Watching “Diagnosis” on @Netflix. One very not small thing for @LisaSandersmd: the reason so many patients hate a function disorder diagnosis is NOT because they think doctors are saying it’s all in their head.
@netflix @LisaSandersmd It is because most doctors a) actually do think the symptoms are psychogenic and b) it is often a misdiagnosis that can cause (mostly women) grave harm.
@netflix @LisaSandersmd I am heartened, though, that the episode did address racial and gender bias. I just wish that the focus was less Ann’s discomfort “she has low trust, she feels like...” and more the actual, rampant, systemic problems in the medical system that are killing women and POC.
@netflix @LisaSandersmd And yes, it is a catch-all. Any diagnosis made in the absence of objective evidence is a catch-all. The mind is a powerful thing, mind/brian dichotomy, etc. are often handwaving in the face of the failure to diagnosis.
@netflix @LisaSandersmd Differential can diagnosis can never be a defensible process so long as the accurate diagnosis is never considered among the possibilities. You reach FND by method of exclusion, having never considered the correct answer.
@netflix @LisaSandersmd The vast majority of women with ME/CFS, POTS, hEDS are at one point or another misdiagnosed with anxiety, FND, or conversion disorder. This a massive problem and this was a missed opportunity to address the major problems of FND head-on.

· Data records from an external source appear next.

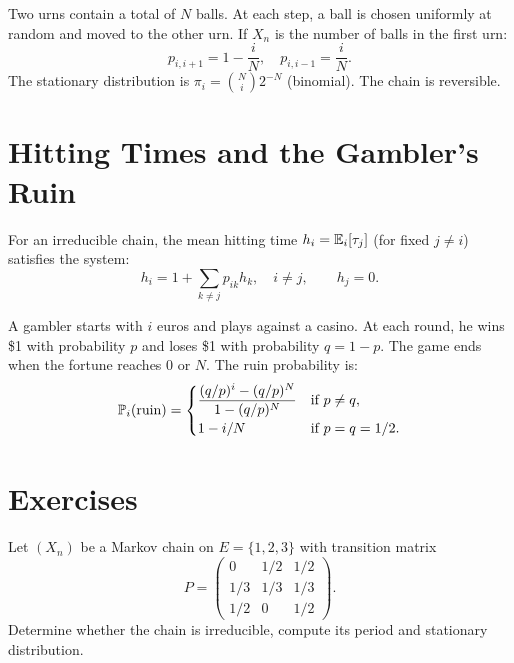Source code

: \begin{example}
Two urns contain a total of $N$ balls. At each step, a ball is chosen uniformly
at random and moved to the other urn. If $X_n$ is the number of balls in the
first urn:
\[
  p_{i,i+1} = 1 - \frac{i}{N}, \quad p_{i,i-1} = \frac{i}{N}.
\]
The stationary distribution is $\pi_i = \binom{N}{i} 2^{-N}$ (binomial).
The chain is reversible.
\end{example}

\section{Hitting Times and the Gambler's Ruin}

\begin{proposition}
For an irreducible chain, the mean hitting time $h_i = \E_i[\tau_j]$ (for
fixed $j \neq i$) satisfies the system:
\[
  h_i = 1 + \sum_{k \neq j} p_{ik} h_k, \quad i \neq j, \qquad h_j = 0.
\]
\end{proposition}

\begin{example}
A gambler starts with $i$ euros and plays against a casino. At each round, he
wins \$1 with probability $p$ and loses \$1 with probability $q = 1-p$. The game
ends when the fortune reaches $0$ or $N$. The ruin probability is:
\[
  \PP_i(\text{ruin}) = \begin{cases}
    \displaystyle \frac{(q/p)^i - (q/p)^N}{1 - (q/p)^N} & \text{if } p \neq q, \\[6pt]
    1 - i/N & \text{if } p = q = 1/2.
  \end{cases}
\]
\end{example}

\section{Exercises}

\begin{exercise}
Let $(X_n)$ be a Markov chain on $E = \{1, 2, 3\}$ with transition matrix
\[
  P = \begin{pmatrix} 0 & 1/2 & 1/2 \\ 1/3 & 1/3 & 1/3 \\ 1/2 & 0 & 1/2 \end{pmatrix}.
\]
Determine whether the chain is irreducible, compute its period and stationary
distribution.
\end{exercise}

@netflix @LisaSandersmd I was diagnosed with conversion disorder and was mostly in bed or in a wheelchair for eight years. I had craniocervical instability and tethered cord syndrome and recovered after surgery. It only took airing my MRI on PBS. I lost eight years. Others have lost decades.
@netflix @LisaSandersmd I hope Ann finds her actual diagnosis. She made the right choice.
@netflix @LisaSandersmd *functional disorder. Excuse the autocorrect!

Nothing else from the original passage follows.